Broadly satisfied that democracy had not broken down at the polls, I headed home.
Bonfire of the ballot boxes
On Friday, I was dispatched to the Alexandra Palace counting centre. This is where ranks upon ranks of Fujitsu scanners would process hundreds of thousands of ballot papers, and ultimately determine who would be in charge at London's City Hall. Not the best choice perhaps, given the historic edifice's tendency to go up in flames. Nevertheless, we watched as the returning officer checked that the database had no data already in it, and the count began.
ORG has asked us not to discuss our findings until they have had a chance to complete their report. But it has been widely noted in the press that many of the ballot boxes were not properly sealed at the start of the count. This I certainly saw in all four of the constituencies being counted at Alexandra Palace. Some boxes seemed to have been improperly sealed, and may never have been closed. Others looked as though they could have been closed initially, but that the tape had not stuck properly.

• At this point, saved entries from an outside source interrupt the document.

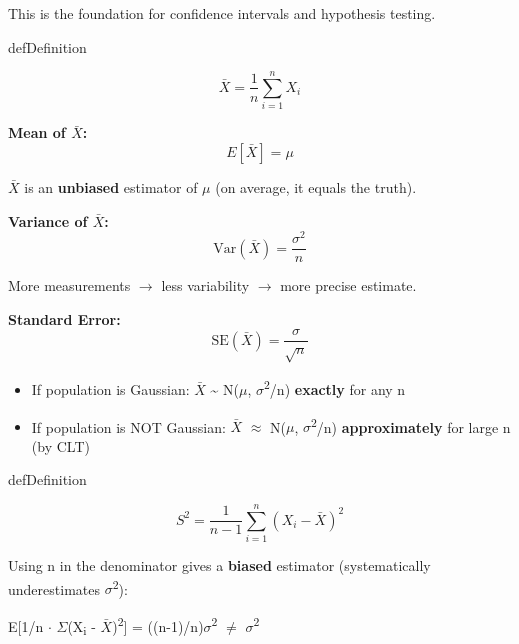 This is the foundation for confidence intervals and hypothesis testing.


\begin{PSbox}[unbreakable]{def}{Definition}

\[\bar{X} = \frac{1}{n}\sum_{i=1}^n X_i\]

\end{PSbox}


\textbf{Mean of \ensuremath{\bar{X}}:}\PSbr{}\[E[\bar{X}] = \mu\]

\ensuremath{\bar{X}} is an \textbf{unbiased} estimator of \ensuremath{\mu} (on average, it equals the truth).

\textbf{Variance of \ensuremath{\bar{X}}:}\PSbr{}\[\text{Var}(\bar{X}) = \frac{\sigma^2}{n}\]

More measurements \ensuremath{\to} less variability \ensuremath{\to} more precise estimate.

\textbf{Standard Error:}\PSbr{}\[\text{SE}(\bar{X}) = \frac{\sigma}{\sqrt{n}}\]


\begin{itemize}
\tightlist
\item
  If population is Gaussian: \ensuremath{\bar{X}} \textasciitilde{} N(\ensuremath{\mu}, \ensuremath{\sigma}\textsuperscript{2}/n) \textbf{exactly} for any n
\item
  If population is NOT Gaussian: \ensuremath{\bar{X}} \ensuremath{\approx} N(\ensuremath{\mu}, \ensuremath{\sigma}\textsuperscript{2}/n) \textbf{approximately} for large n (by CLT)
\end{itemize}


\begin{PSbox}[unbreakable]{def}{Definition}

\[S^2 = \frac{1}{n-1}\sum_{i=1}^n (X_i - \bar{X})^2\]

\end{PSbox}


Using n in the denominator gives a \textbf{biased} estimator (systematically underestimates \ensuremath{\sigma}\textsuperscript{2}):

E[1/n \ensuremath{\cdot} \ensuremath{\Sigma}(X\textsubscript{i} - \ensuremath{\bar{X}})\textsuperscript{2}] = ((n-1)/n)\ensuremath{\sigma}\textsuperscript{2} \ensuremath{\neq} \ensuremath{\sigma}\textsuperscript{2}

The set up was apparently very simple: each of the four constituencies had a roped-off counting island, with ballot boxes stored in the middle, surrounded by scanners. Although observers were not permitted inside the roped-off area, screens facing outward would display thumbnail images of each ballot as the vote was tallied.
The postal votes were first through the scanners. Inevitably, there were some paper jams as the folded and often dog-eared bits of paper made their way through the machines. (The count began at 8:45, and I spotted my first paper jam at 8:47.) Things seemed to speed up a little as the counting staff became more familiar with the equipment, and as the postal vote was completed the scanners had to process fewer folded papers.

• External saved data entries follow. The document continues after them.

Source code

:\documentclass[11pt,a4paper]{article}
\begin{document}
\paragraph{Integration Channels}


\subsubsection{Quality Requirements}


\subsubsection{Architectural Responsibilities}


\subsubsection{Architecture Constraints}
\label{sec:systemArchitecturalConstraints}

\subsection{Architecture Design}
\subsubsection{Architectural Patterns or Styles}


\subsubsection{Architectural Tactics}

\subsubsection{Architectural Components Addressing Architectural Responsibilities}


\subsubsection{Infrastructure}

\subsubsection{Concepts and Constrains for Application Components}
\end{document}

At the short ends of each constituency's rectangular island the adjudication staff sat at computers with double displays. This meant that ballots the scanners couldn't read would be clearly visible to observers, candidates and party agents outside the island. Second level adjudication, where votes could be discarded, was displayed on a big screen. Virtually all the party representatives clustered around these screens, arguing about whether or not a vote ought to be counted. I saw more than one stand-up row, as the finer points of election law were debated by very tired, very caffeine-fuelled people.
Just tell 'em Chad sent you
By 1:45pm the count had been running for five hours, and the machines in the North East constituency island had dealt with 216,000 of the almost 600,000 ballot papers. It was clear that the count would not be finished by 6:00pm, or even by 8:00pm. Fortunately, the second shift of the ORG team was due to start at 2:00pm, so I packed up my clipboard and, bleary-eyed (watching the scanned images flash by was oddly hypnotic), headed for home.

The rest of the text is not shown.